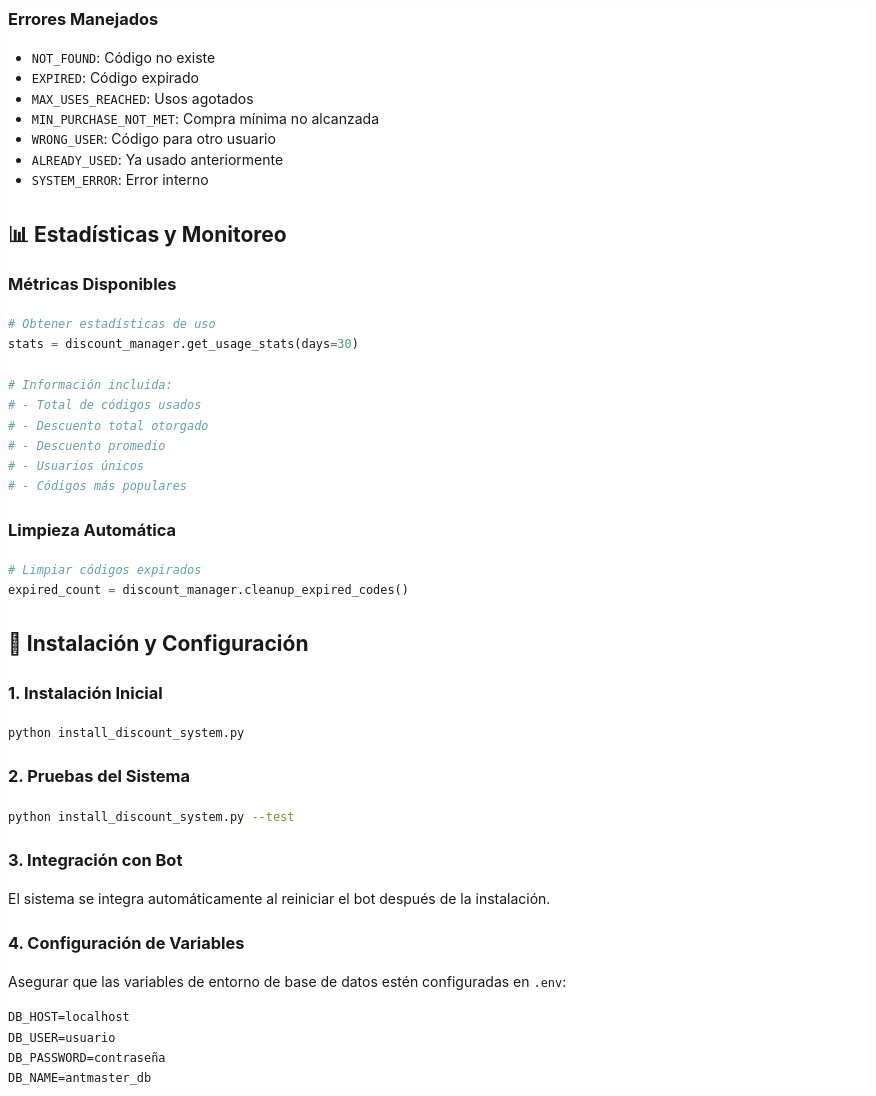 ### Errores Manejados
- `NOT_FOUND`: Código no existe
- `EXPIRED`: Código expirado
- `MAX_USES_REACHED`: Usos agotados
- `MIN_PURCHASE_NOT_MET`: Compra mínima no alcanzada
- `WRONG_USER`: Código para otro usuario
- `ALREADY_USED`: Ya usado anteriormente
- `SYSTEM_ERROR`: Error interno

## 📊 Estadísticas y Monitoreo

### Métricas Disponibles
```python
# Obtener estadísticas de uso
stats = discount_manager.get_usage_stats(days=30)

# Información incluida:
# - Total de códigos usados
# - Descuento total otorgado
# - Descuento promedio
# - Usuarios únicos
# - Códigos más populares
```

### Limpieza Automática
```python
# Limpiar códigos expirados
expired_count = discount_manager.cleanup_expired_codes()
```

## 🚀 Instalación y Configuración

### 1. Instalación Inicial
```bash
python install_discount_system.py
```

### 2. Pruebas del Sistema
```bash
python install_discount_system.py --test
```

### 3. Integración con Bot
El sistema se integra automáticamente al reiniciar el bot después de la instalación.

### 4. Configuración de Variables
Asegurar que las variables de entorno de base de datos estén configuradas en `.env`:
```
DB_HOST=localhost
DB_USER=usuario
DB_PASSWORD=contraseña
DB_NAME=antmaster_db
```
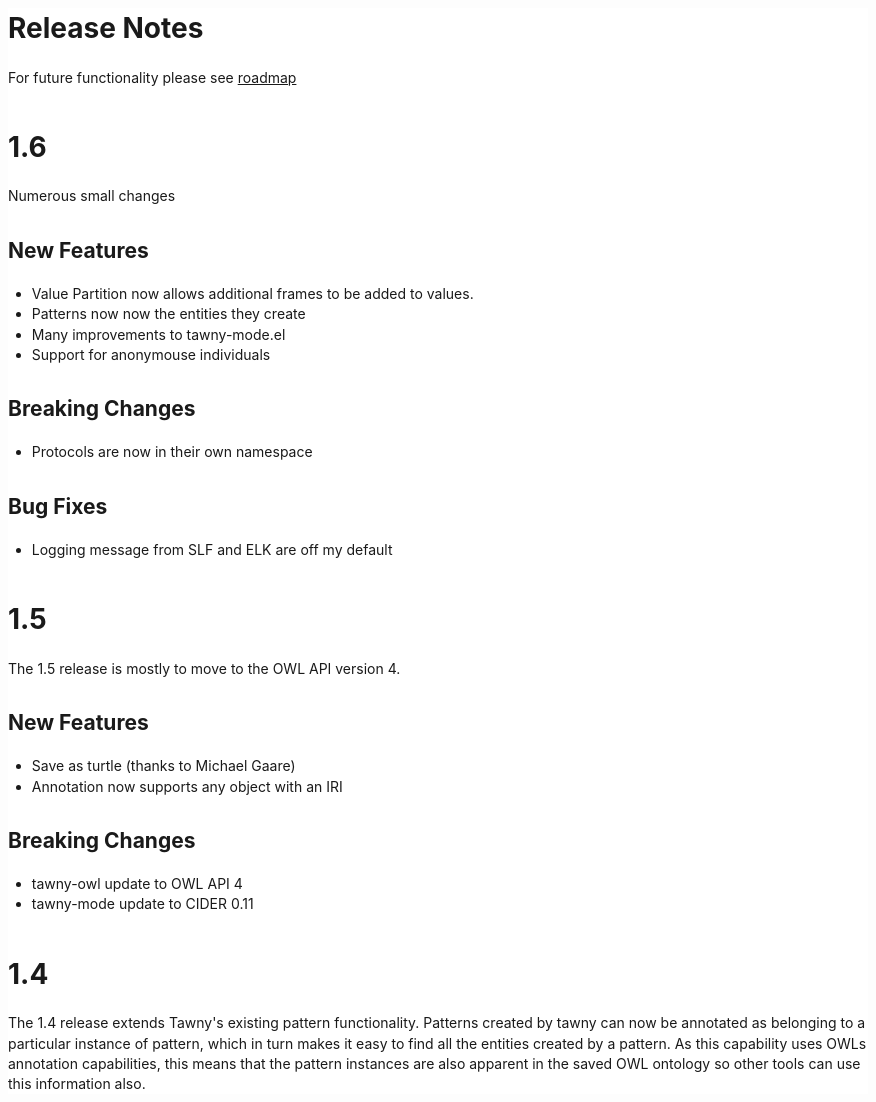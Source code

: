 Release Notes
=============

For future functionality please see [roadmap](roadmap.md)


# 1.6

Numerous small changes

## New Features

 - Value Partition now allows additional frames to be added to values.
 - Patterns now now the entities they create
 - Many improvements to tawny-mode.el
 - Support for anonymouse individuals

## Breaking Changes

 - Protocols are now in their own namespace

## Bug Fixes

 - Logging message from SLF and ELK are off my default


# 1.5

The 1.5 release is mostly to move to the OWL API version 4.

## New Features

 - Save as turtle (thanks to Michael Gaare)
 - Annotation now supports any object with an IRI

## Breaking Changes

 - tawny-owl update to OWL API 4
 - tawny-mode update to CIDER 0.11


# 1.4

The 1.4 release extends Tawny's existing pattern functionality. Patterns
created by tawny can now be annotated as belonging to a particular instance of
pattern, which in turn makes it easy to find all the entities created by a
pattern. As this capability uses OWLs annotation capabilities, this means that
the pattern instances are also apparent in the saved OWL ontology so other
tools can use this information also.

--------------------------------------------------

Exactly reproduce each entry, but drop the pictures.

SOLUTION TO THIS PROBLEM
 ### Errores Manejados
- `NOT_FOUND`: Código no existe
- `EXPIRED`: Código expirado
- `MAX_USES_REACHED`: Usos agotados
- `MIN_PURCHASE_NOT_MET`: Compra mínima no alcanzada
- `WRONG_USER`: Código para otro usuario
- `ALREADY_USED`: Ya usado anteriormente
- `SYSTEM_ERROR`: Error interno

## 📊 Estadísticas y Monitoreo

### Métricas Disponibles
```python
# Obtener estadísticas de uso
stats = discount_manager.get_usage_stats(days=30)

# Información incluida:
# - Total de códigos usados
# - Descuento total otorgado
# - Descuento promedio
# - Usuarios únicos
# - Códigos más populares
```

### Limpieza Automática
```python
# Limpiar códigos expirados
expired_count = discount_manager.cleanup_expired_codes()
```

## 🚀 Instalación y Configuración

### 1. Instalación Inicial
```bash
python install_discount_system.py
```

### 2. Pruebas del Sistema
```bash
python install_discount_system.py --test
```

### 3. Integración con Bot
El sistema se integra automáticamente al reiniciar el bot después de la instalación.

### 4. Configuración de Variables
Asegurar que las variables de entorno de base de datos estén configuradas en `.env`:
```
DB_HOST=localhost
DB_USER=usuario
DB_PASSWORD=contraseña
DB_NAME=antmaster_db
```
Source code

: Release Notes
=============

For future functionality please see [roadmap](roadmap.md)


# 1.6

Numerous small changes

## New Features

 - Value Partition now allows additional frames to be added to values.
 - Patterns now now the entities they create
 - Many improvements to tawny-mode.el
 - Support for anonymouse individuals

## Breaking Changes

 - Protocols are now in their own namespace

## Bug Fixes

 - Logging message from SLF and ELK are off my default


# 1.5

The 1.5 release is mostly to move to the OWL API version 4.

## New Features

 - Save as turtle (thanks to Michael Gaare)
 - Annotation now supports any object with an IRI

## Breaking Changes

 - tawny-owl update to OWL API 4
 - tawny-mode update to CIDER 0.11


# 1.4

The 1.4 release extends Tawny's existing pattern functionality. Patterns
created by tawny can now be annotated as belonging to a particular instance of
pattern, which in turn makes it easy to find all the entities created by a
pattern. As this capability uses OWLs annotation capabilities, this means that
the pattern instances are also apparent in the saved OWL ontology so other
tools can use this information also.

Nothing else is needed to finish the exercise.